Wood, Leonard (1860–1927)
Wood, Leonard (1860–1927)
Leonard Wood (b. 9 October 1860; d. 7 August 1927), commander of the First United States Volunteer Cavalry (the "Rough Riders") and U.S. military governor of Cuba (December 1899–May 1902). Born in Winchester, New Hampshire, and an 1884 graduate of Harvard Medical School, Wood became President McKinley's physician in 1895 and established close ties with Theodore Roosevelt. Wood was appointed military commander of both the city and province of Santiago before succeeding John Brooke as governor of Cuba. In 1910 Wood served briefly as a special ambassador to the Argentine Republic. Though Chief of Staff of the Army from 1910 to 1914, he was passed over by Woodrow Wilson to lead the American Expeditionary Force in France in favor of John J. Pershing. Wood was the principal challenger to Warren Harding for the Republican presidential nomination in 1920 and served as governor-general of the Philippines (1921–1927). He died in Boston.
See alsoPhilippines; Roosevelt, Theodore.
BIBLIOGRAPHY
Hermann Hagedorn, Leonard Wood: A Biography, 2 vols. (1931), is the authorized treatment.

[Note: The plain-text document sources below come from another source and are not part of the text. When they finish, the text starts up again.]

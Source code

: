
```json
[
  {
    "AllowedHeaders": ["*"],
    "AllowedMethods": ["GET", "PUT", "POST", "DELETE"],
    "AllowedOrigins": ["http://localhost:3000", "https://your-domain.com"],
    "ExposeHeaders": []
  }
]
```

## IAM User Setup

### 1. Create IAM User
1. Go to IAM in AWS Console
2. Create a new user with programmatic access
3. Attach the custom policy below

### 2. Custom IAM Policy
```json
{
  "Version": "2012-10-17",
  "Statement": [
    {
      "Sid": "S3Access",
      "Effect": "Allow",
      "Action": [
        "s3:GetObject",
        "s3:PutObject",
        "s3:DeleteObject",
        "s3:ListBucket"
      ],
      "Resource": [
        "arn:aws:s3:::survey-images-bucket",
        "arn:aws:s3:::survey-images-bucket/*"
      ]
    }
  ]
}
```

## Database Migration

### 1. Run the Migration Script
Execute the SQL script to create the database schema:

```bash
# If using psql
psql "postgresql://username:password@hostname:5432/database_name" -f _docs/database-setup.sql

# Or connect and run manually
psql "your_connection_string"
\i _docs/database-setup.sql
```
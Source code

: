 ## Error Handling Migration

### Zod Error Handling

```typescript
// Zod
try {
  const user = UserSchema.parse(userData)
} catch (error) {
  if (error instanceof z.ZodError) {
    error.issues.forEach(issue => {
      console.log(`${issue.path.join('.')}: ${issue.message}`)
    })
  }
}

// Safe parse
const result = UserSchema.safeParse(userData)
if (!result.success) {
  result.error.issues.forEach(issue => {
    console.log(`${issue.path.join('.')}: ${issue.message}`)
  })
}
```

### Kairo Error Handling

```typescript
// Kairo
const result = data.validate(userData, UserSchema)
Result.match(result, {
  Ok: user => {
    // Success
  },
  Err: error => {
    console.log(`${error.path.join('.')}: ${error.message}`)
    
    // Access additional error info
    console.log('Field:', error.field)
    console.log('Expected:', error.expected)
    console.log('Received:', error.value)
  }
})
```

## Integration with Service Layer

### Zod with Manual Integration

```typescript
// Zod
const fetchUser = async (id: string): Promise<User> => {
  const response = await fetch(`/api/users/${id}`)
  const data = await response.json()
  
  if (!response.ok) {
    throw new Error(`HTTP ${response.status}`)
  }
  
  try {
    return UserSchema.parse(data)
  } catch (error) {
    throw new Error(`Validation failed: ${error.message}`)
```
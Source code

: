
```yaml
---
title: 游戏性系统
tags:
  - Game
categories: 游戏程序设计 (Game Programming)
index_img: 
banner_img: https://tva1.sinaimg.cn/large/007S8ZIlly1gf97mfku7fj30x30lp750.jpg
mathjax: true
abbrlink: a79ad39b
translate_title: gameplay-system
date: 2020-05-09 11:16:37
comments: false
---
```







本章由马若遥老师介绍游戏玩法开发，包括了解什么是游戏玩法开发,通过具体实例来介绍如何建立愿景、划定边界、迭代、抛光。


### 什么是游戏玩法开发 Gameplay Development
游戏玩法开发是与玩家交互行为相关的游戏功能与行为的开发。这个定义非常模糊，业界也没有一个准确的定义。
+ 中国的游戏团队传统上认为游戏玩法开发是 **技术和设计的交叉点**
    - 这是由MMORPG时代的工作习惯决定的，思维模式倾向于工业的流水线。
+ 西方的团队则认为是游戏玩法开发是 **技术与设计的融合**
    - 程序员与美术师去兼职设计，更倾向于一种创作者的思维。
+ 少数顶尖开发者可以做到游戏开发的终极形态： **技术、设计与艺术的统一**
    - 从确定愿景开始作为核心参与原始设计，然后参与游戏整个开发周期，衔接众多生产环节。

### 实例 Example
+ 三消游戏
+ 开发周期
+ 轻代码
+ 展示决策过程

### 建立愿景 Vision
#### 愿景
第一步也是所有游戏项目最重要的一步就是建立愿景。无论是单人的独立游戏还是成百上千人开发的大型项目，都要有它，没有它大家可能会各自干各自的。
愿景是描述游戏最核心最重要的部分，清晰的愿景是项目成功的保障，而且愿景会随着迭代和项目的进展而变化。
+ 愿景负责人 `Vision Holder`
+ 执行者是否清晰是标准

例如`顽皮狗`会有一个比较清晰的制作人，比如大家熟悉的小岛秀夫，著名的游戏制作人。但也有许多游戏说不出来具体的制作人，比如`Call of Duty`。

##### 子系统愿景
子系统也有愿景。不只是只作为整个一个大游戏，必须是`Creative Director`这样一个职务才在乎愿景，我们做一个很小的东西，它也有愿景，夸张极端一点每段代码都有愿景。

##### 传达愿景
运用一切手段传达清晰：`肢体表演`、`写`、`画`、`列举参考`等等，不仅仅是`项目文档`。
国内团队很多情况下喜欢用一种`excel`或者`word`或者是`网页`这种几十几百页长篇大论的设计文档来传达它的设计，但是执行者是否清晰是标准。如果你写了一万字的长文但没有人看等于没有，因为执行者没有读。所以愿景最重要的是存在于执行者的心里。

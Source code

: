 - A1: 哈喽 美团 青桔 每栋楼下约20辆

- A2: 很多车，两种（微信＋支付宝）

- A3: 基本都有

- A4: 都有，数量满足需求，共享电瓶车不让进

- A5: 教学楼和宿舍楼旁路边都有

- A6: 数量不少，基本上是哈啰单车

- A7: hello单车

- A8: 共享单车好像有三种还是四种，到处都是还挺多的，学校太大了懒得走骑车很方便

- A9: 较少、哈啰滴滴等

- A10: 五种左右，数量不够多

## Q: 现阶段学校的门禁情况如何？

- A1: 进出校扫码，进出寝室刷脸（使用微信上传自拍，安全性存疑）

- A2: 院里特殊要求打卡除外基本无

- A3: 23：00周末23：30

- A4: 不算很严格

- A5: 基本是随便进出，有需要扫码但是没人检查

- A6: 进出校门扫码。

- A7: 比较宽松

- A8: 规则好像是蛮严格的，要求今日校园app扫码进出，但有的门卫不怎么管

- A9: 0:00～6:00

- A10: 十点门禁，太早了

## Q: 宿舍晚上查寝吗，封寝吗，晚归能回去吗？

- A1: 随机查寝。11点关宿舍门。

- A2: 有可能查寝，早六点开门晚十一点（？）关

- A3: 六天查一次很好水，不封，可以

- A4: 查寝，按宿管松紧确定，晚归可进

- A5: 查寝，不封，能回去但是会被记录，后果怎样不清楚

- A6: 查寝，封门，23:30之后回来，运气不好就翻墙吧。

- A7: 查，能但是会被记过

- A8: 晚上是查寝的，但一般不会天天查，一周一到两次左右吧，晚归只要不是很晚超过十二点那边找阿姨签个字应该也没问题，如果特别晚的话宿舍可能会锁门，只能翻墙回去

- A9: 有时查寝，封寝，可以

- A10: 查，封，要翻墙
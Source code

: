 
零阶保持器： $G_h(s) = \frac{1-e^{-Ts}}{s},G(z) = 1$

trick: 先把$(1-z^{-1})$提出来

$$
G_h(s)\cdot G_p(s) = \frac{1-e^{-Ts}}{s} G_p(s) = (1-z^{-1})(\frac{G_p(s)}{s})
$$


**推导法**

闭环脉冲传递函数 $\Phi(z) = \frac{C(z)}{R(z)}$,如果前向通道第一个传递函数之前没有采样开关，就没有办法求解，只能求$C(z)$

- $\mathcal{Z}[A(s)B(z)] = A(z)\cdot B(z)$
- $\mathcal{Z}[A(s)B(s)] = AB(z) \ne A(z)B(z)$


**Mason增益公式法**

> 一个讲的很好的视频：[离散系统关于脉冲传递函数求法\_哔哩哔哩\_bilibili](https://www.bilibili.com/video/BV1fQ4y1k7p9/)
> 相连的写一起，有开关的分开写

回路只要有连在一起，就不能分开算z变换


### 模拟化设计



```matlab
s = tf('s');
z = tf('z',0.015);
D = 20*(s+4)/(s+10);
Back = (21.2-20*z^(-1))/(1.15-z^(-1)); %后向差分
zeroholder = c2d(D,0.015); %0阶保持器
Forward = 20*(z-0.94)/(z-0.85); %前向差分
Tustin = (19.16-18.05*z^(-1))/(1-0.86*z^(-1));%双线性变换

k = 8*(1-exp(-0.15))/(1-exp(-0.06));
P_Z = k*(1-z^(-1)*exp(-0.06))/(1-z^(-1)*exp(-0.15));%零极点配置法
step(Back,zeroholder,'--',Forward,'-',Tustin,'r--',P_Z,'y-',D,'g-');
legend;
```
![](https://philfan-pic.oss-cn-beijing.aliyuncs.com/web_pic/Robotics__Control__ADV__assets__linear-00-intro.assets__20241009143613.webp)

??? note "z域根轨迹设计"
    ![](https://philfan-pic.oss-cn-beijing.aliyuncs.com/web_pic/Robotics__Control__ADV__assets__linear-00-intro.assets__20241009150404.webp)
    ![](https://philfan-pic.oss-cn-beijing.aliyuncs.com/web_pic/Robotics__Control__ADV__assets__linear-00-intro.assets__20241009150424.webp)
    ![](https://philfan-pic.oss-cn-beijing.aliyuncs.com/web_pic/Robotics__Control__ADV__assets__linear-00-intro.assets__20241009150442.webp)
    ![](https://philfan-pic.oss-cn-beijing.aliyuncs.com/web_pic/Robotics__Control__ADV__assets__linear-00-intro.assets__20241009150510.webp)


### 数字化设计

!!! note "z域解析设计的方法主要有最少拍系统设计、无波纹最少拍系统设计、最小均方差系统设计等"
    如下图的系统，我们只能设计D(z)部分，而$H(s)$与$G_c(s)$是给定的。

Jack C. Lane, Armed Progressive: General Leonard Wood (1978). See also David F. Healy, The United States in Cuba, 1898–1902: Generals, Politicians, and the Search for Policy (1963).
Additional Bibliography
McCallum, Jack Edward. Leonard Wood: Rough Rider, Surgeon, Architect of American Imperialism. New York: New York University Press, 1996.